By Deena Winter | Nebraska Watchdog
Will Lincoln finally get a full-fledged grocery store downtown? Or a brand spanking new $40 million library? Or both?
That’s up to a committee of city officials to decide after receiving three proposals this week regarding what to do with the city’s old arena, the Pershing Center, once its new arena is open west of downtown next year. The $179 million Pinnacle Bank Arena under construction on the west end of downtown will replace the half-century-old Pershing Center next year.
One proposal is from the city library board, seeking to build a new downtown library at a cost of up to $43 million. The other two proposals are by private developers wanting to build housing, retail and possibly a grocery store. One major difference: one of the developers is also proposing a civic building and new library.
One $24 million private proposal is to build a 90,000-square-foot development with four three-story buildings that contain 5,100-square-foot grocery store, clubhouse, coffee shop, exercise room and swimming pool on the ground floor. The first floor would have a 209-space parking garage topped by three floors containing 108 apartments, with five courtyards between the buildings.
The development team is composed of Speedway Properties, Ayars & Ayars Inc., and Hallmark Campus Communities, a Columbus, Ohio, development company that specializes in student housing.
Darl Naumann of Ayars & Ayars said the developers would demolish the Pershing Center, but would use tile and limestone off the arena to try to blend the development in with the historical nature of the area, which is near the Capitol and about-to-be-renovated Centennial Mall.
What about that 1950s-era mural on the Pershing Center – which is iconic to some residents? “There’s a real possibility for re-using the mural,” Naumann said. “But it wouldn’t be in the same location.”
The other private proposal would demolish the Pershing Center and build a civic building with a new downtown library, a residential building and retail building, possibly a grocery store. The $30 million development would also have a 54-unit, four-level residential building on the south side of the block, with first-floor parking and a 16,000-square-foot retail building on the east side of the block, potentially a grocery store and café.

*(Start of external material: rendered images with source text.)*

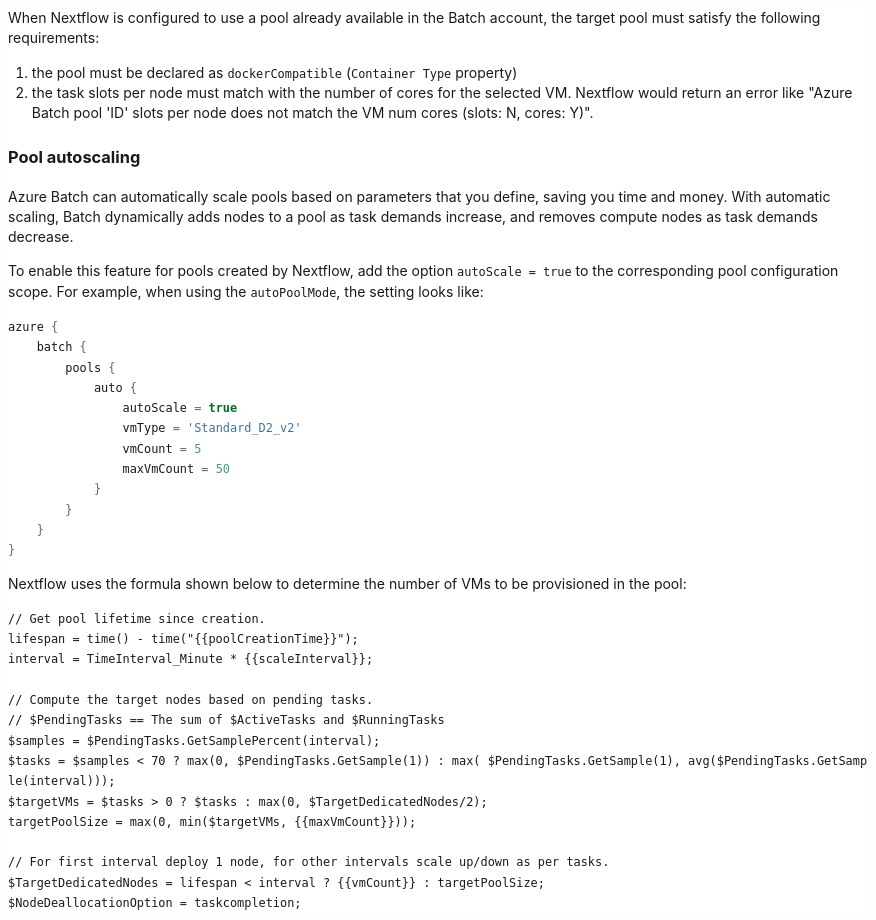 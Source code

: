 When Nextflow is configured to use a pool already available in the Batch account, the target pool must satisfy the following
requirements:

1. the pool must be declared as `dockerCompatible` (`Container Type` property)
2. the task slots per node must match with the number of cores for the selected VM. Nextflow would return an error like "Azure Batch pool 'ID' slots per node does not match the VM num cores (slots: N, cores: Y)".

### Pool autoscaling

Azure Batch can automatically scale pools based on parameters that you define, saving you time and money. With automatic scaling,
Batch dynamically adds nodes to a pool as task demands increase, and removes compute nodes as task demands decrease.

To enable this feature for pools created by Nextflow, add the option `autoScale = true` to the corresponding pool configuration scope.
For example, when using the `autoPoolMode`, the setting looks like:

```groovy
azure {
    batch {
        pools {
            auto {
                autoScale = true
                vmType = 'Standard_D2_v2'
                vmCount = 5
                maxVmCount = 50
            }
        }
    }
}
```

Nextflow uses the formula shown below to determine the number of VMs to be provisioned in the pool:

```
// Get pool lifetime since creation.
lifespan = time() - time("{{poolCreationTime}}");
interval = TimeInterval_Minute * {{scaleInterval}};

// Compute the target nodes based on pending tasks.
// $PendingTasks == The sum of $ActiveTasks and $RunningTasks
$samples = $PendingTasks.GetSamplePercent(interval);
$tasks = $samples < 70 ? max(0, $PendingTasks.GetSample(1)) : max( $PendingTasks.GetSample(1), avg($PendingTasks.GetSample(interval)));
$targetVMs = $tasks > 0 ? $tasks : max(0, $TargetDedicatedNodes/2);
targetPoolSize = max(0, min($targetVMs, {{maxVmCount}}));

// For first interval deploy 1 node, for other intervals scale up/down as per tasks.
$TargetDedicatedNodes = lifespan < interval ? {{vmCount}} : targetPoolSize;
$NodeDeallocationOption = taskcompletion;
```
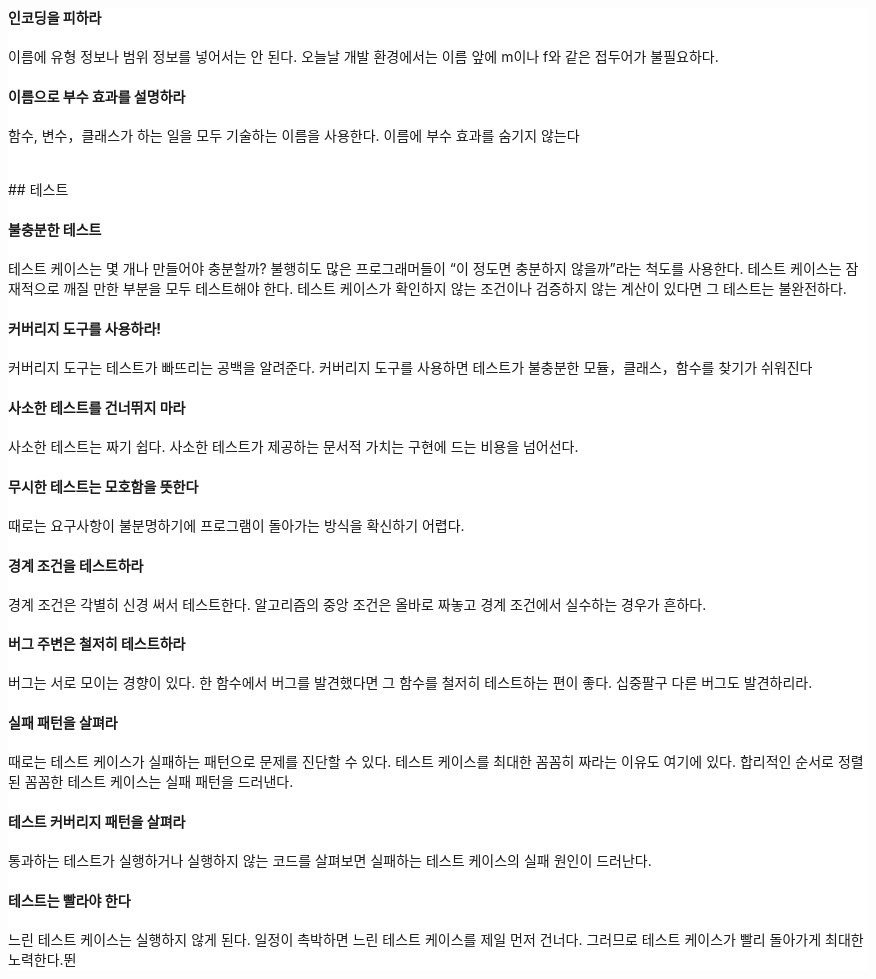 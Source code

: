 #### 인코딩을 피하라
이름에 유형 정보나 범위 정보를 넣어서는 안 된다. 오늘날 개발 환경에서는 이름 앞에 m이나 f와 같은 접두어가 불필요하다.

#### 이름으로 부수 효과를 설명하라
함수, 변수，클래스가 하는 일을 모두 기술하는 이름을 사용한다. 이름에 부수 효과를 숨기지 않는다

</br>
## 테스트

#### 불충분한 테스트
테스트 케이스는 몇 개나 만들어야 충분할까? 불행히도 많은 프로그래머들이 “이 정도면 충분하지 않을까”라는 척도를 사용한다.
테스트 케이스는 잠재적으로 깨질 만한 부분을 모두 테스트해야 한다. 테스트 케이스가 확인하지 않는 조건이나 검증하지 않는 계산이 있다면 그 테스트는 불완전하다.

#### 커버리지 도구를 사용하라!
커버리지 도구는 테스트가 빠뜨리는 공백을 알려준다. 커버리지 도구를 사용하면 테스트가 불충분한 모듈，클래스，함수를 찾기가 쉬워진다

#### 사소한 테스트를 건너뛰지 마라
사소한 테스트는 짜기 쉽다. 사소한 테스트가 제공하는 문서적 가치는 구현에 드는 비용을 넘어선다.

#### 무시한 테스트는 모호함을 뜻한다
때로는 요구사항이 불분명하기에 프로그램이 돌아가는 방식을 확신하기 어렵다.

#### 경계 조건을 테스트하라
경계 조건은 각별히 신경 써서 테스트한다. 알고리즘의 중앙 조건은 올바로 짜놓고 경계 조건에서 실수하는 경우가 흔하다.

#### 버그 주변은 철저히 테스트하라
버그는 서로 모이는 경향이 있다. 한 함수에서 버그를 발견했다면 그 함수를 철저히 테스트하는 편이 좋다. 십중팔구 다른 버그도 발견하리라.

#### 실패 패턴을 살펴라
때로는 테스트 케이스가 실패하는 패턴으로 문제를 진단할 수 있다. 테스트 케이스를 최대한 꼼꼼히 짜라는 이유도 여기에 있다.
합리적인 순서로 정렬된 꼼꼼한 테스트 케이스는 실패 패턴을 드러낸다.

#### 테스트 커버리지 패턴을 살펴라
통과하는 테스트가 실행하거나 실행하지 않는 코드를 살펴보면 실패하는 테스트 케이스의 실패 원인이 드러난다.

#### 테스트는 빨라야 한다
느린 테스트 케이스는 실행하지 않게 된다. 일정이 촉박하면 느린 테스트 케이스를 제일 먼저 건너다. 그러므로 테스트 케이스가 빨리 돌아가게 최대한 노력한다.뛴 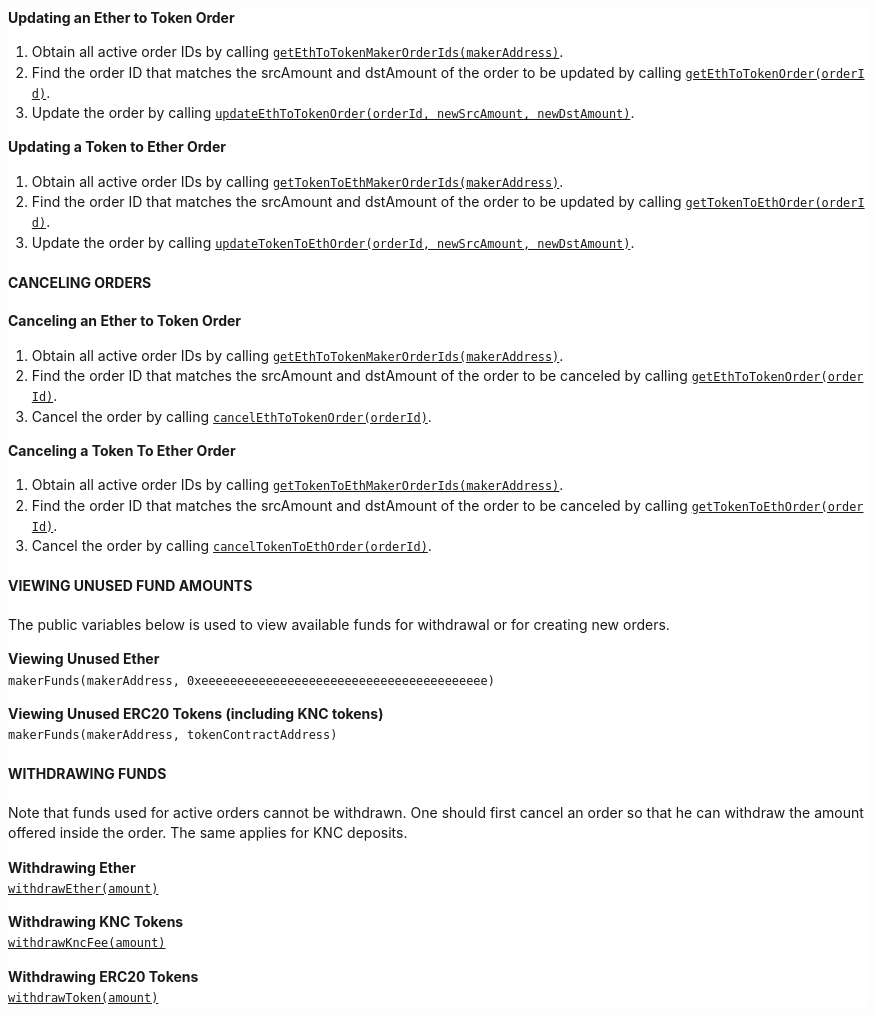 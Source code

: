 **Updating an Ether to Token Order**<br />
1) Obtain all active order IDs by calling [`getEthToTokenMakerOrderIds(makerAddress)`](api-orderbookreserve.md#getethtotokenmakerorderids).
2) Find the order ID that matches the srcAmount and dstAmount of the order to be updated by calling [`getEthToTokenOrder(orderId)`](api-orderbookreserve.md#getethtotokenorder).
3) Update the order by calling [`updateEthToTokenOrder(orderId, newSrcAmount, newDstAmount)`](api-orderbookreserve.md#updateethtotokenorder).

**Updating a Token to Ether Order**<br />
1) Obtain all active order IDs by calling [`getTokenToEthMakerOrderIds(makerAddress)`](api-orderbookreserve.md#gettokentoethmakerorderids).
2) Find the order ID that matches the srcAmount and dstAmount of the order to be updated by calling [`getTokenToEthOrder(orderId)`](api-orderbookreserve.md#gettokentoethorder).
3) Update the order by calling [`updateTokenToEthOrder(orderId, newSrcAmount, newDstAmount)`](api-orderbookreserve.mde/#updatetokentoethorder).

#### CANCELING ORDERS

**Canceling an Ether to Token Order**<br />
1) Obtain all active order IDs by calling [`getEthToTokenMakerOrderIds(makerAddress)`](api-orderbookreserve.md#getethtotokenmakerorderids).
2) Find the order ID that matches the srcAmount and dstAmount of the order to be canceled by calling [`getEthToTokenOrder(orderId)`](api-orderbookreserve.md#getethtotokenorder).
3) Cancel the order by calling [`cancelEthToTokenOrder(orderId)`](api-orderbookreserve.md#cancelethtotokenorder).

**Canceling a Token To Ether Order**<br />
1) Obtain all active order IDs by calling [`getTokenToEthMakerOrderIds(makerAddress)`](api-orderbookreserve.md#gettokentoethmakerorderids).
2) Find the order ID that matches the srcAmount and dstAmount of the order to be canceled by calling [`getTokenToEthOrder(orderId)`](api-orderbookreserve.md#gettokentoethorder).
3) Cancel the order by calling [`cancelTokenToEthOrder(orderId)`](api-orderbookreserve.md#canceltokentoethorder).

#### VIEWING UNUSED FUND AMOUNTS
The public variables below is used to view available funds for withdrawal or for creating new orders.

**Viewing Unused Ether**<br />
`makerFunds(makerAddress, 0xeeeeeeeeeeeeeeeeeeeeeeeeeeeeeeeeeeeeeeee)`

**Viewing Unused ERC20 Tokens (including KNC tokens)**<br />
`makerFunds(makerAddress, tokenContractAddress)`

#### WITHDRAWING FUNDS
Note that funds used for active orders cannot be withdrawn. One should first cancel an order so that he can withdraw the amount offered inside the order. The same applies for KNC deposits.

**Withdrawing Ether**<br />
[`withdrawEther(amount)`](api-orderbookreserve.md#withdrawether)

**Withdrawing KNC Tokens**<br />
[`withdrawKncFee(amount)`](api-orderbookreserve.md#withdrawkncfee)

**Withdrawing ERC20 Tokens**<br />
[`withdrawToken(amount)`](api-orderbookreserve.md#withdrawtoken)
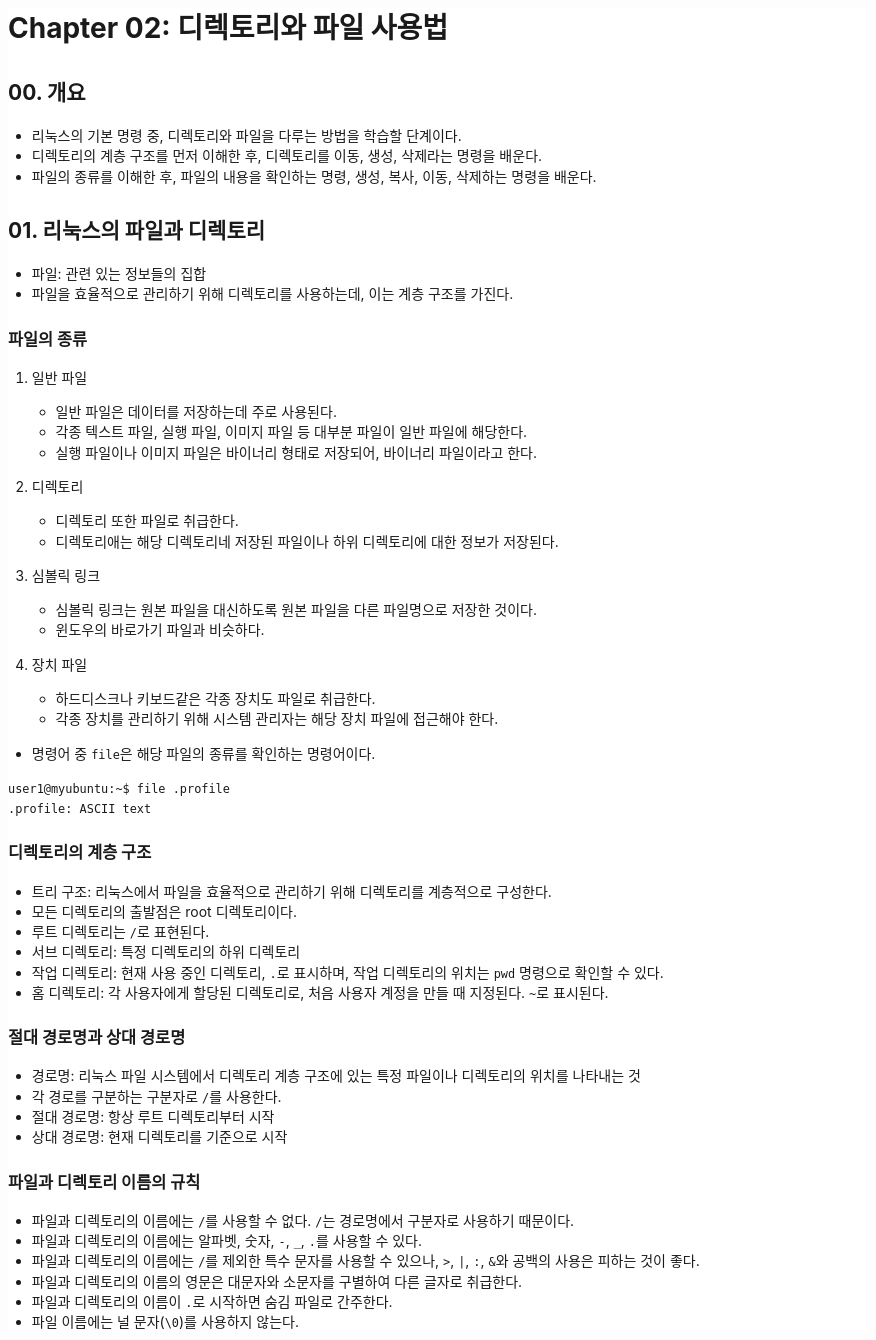 # Chapter 02: 디렉토리와 파일 사용법
## 00. 개요
- 리눅스의 기본 명령 중, 디렉토리와 파일을 다루는 방법을 학습할 단계이다.
- 디렉토리의 계층 구조를 먼저 이해한 후, 디렉토리를 이동, 생성, 삭제라는 명령을 배운다.
- 파일의 종류를 이해한 후, 파일의 내용을 확인하는 명령, 생성, 복사, 이동, 삭제하는 명령을 배운다.

## 01. 리눅스의 파일과 디렉토리
- 파일: 관련 있는 정보들의 집합
- 파일을 효율적으로 관리하기 위해 디렉토리를 사용하는데, 이는 계층 구조를 가진다.

### 파일의 종류
1. 일반 파일
    - 일반 파일은 데이터를 저장하는데 주로 사용된다.
    - 각종 텍스트 파일, 실행 파일, 이미지 파일 등 대부분 파일이 일반 파일에 해당한다.
    - 실행 파일이나 이미지 파일은 바이너리 형태로 저장되어, 바이너리 파일이라고 한다.

2. 디렉토리
    - 디렉토리 또한 파일로 취급한다.
    - 디렉토리애는 해당 디렉토리네 저장된 파일이나 하위 디렉토리에 대한 정보가 저장된다.

3. 심볼릭 링크
    - 심볼릭 링크는 원본 파일을 대신하도록 원본 파일을 다른 파일명으로 저장한 것이다.
    - 윈도우의 바로가기 파일과 비슷하다.

4. 장치 파일
    - 하드디스크나 키보드같은 각종 장치도 파일로 취급한다.
    - 각종 장치를 관리하기 위해 시스템 관리자는 해당 장치 파일에 접근해야 한다.

- 명령어 중 `file`은 해당 파일의 종류를 확인하는 명령어이다.
```
user1@myubuntu:~$ file .profile
.profile: ASCII text
```

### 디렉토리의 계층 구조
- 트리 구조: 리눅스에서 파일을 효율적으로 관리하기 위해 디렉토리를 계층적으로 구성한다.
- 모든 디렉토리의 출발점은 root 디렉토리이다.
- 루트 디렉토리는 `/`로 표현된다.
- 서브 디렉토리: 특정 디렉토리의 하위 디렉토리
- 작업 디렉토리: 현재 사용 중인 디렉토리, `.`로 표시하며, 작업 디렉토리의 위치는 `pwd` 명령으로 확인할 수 있다.
- 홈 디렉토리: 각 사용자에게 할당된 디렉토리로, 처음 사용자 계정을 만들 때 지정된다. `~`로 표시된다.

### 절대 경로명과 상대 경로명
- 경로명: 리눅스 파일 시스템에서 디렉토리 계층 구조에 있는 특정 파일이나 디렉토리의 위치를 나타내는 것
- 각 경로를 구분하는 구분자로 `/`를 사용한다.
- 절대 경로명: 항상 루트 디렉토리부터 시작
- 상대 경로명: 현재 디렉토리를 기준으로 시작

### 파일과 디렉토리 이름의 규칙
- 파일과 디렉토리의 이름에는 `/`를 사용할 수 없다. `/`는 경로명에서 구분자로 사용하기 때문이다.
- 파일과 디렉토리의 이름에는 알파벳, 숫자, `-`, `_`, `.`를 사용할 수 있다.
- 파일과 디렉토리의 이름에는 `/`를 제외한 특수 문자를 사용할 수 있으나, `>`, `|`, `:`, `&`와 공백의 사용은 피하는 것이 좋다.
- 파일과 디렉토리의 이름의 영문은 대문자와 소문자를 구별하여 다른 글자로 취급한다.
- 파일과 디렉토리의 이름이 `.`로 시작하면 숨김 파일로 간주한다.
- 파일 이름에는 널 문자(`\0`)를 사용하지 않는다.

The developers propose a sale-leaseback arrangement in which the city would transfer the property for cash and immediately lease the property, so the city can raise cash but also maintain control of the property. At the end of the term, the property could go back to the city.
The proposal by BVH Architects and Pollina Corporate Real Estate – a Chicago-based brokerage and consulting firm — would have Pollina auction the development to the highest bidder.
Both proposals from private developers seek a city subsidy in the form of tax increment financing – in which the city or developer borrows money by selling bonds that are repaid with the increase in property taxes generated in the area of the new development.
Officials from the Lincoln Independent Business Association and Lincoln Chamber of Commerce have expressed interest in getting the property back on the tax rolls, but if TIF is used, property taxes wouldn’t technically be “on the rolls” for about 15 years.
The business groups’ support for a private development would seem to make the library option a hard sell, but the library board proposal argues the 50-year-old downtown library is inadequate and requires costly maintenance. The library board says if the downtown library were moved to the Pershing site, the old library site could be sold and returned to the tax rolls.
The library would likely require voter approval of a general obligation bond — another tough obstacle as many Lincolnites reacted to news of the library proposal with doubt about the need for such as facility in an increasingly digital world. The library board proposes that 75 percent of the costs be public and 25 percent private.
Hallie Salem of the Urban Development Department said a selection committee will begin looking at the proposals in mid-October and make a recommendation to Mayor Chris Beutler, who has the final say.